Une enquête en France et des soupçons au Danemark sur un navire attribué à la flotte fantôme russe

Immobilisé depuis dimanche au large de Saint-Nazaire, un navire soupçonné d'appartenir à la flotte fantôme russe fait l'objet d'une enquête en France, où deux membres d'équipage sont en garde à vue. Le cargo est aussi dans le viseur des autorités danoises, à la suite de survols de drone de plusieurs aéroports du pays ces derniers jours.
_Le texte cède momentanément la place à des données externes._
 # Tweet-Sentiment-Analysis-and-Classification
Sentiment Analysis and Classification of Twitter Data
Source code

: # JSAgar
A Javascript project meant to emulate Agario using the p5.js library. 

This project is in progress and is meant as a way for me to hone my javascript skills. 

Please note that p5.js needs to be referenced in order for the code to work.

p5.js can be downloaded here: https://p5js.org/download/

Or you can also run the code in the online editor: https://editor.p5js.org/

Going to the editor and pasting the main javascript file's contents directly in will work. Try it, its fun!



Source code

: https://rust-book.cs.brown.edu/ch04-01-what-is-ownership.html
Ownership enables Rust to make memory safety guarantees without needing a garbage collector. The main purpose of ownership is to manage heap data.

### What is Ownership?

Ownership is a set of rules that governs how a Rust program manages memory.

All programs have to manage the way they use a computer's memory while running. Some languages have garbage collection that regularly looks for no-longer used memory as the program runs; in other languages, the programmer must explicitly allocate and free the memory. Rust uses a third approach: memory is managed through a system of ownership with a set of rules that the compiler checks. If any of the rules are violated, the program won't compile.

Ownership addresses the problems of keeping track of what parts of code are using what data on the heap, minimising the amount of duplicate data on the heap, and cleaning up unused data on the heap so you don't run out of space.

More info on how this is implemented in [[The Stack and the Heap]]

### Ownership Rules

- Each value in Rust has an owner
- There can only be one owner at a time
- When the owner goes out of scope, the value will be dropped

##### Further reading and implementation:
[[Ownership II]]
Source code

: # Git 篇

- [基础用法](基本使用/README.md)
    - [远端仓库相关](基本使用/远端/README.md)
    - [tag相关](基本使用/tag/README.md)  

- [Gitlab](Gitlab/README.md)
Article rédigé par Nicolas Teillard
Radio France
Publié
Temps de lecture : 3min
Il change de nom comme de pavillon... Photo aérienne du tanker arraisonné au large de Saint-Nazaire, prise le 1er octobre 2025, soupçonné d'être l'un des navires "fantômes" de la Russie. (DAMIEN MEYER / AFP)
Il change de nom comme de pavillon... Photo aérienne du tanker arraisonné au large de Saint-Nazaire, prise le 1er octobre 2025, soupçonné d'être l'un des navires "fantômes" de la Russie. (DAMIEN MEYER / AFP)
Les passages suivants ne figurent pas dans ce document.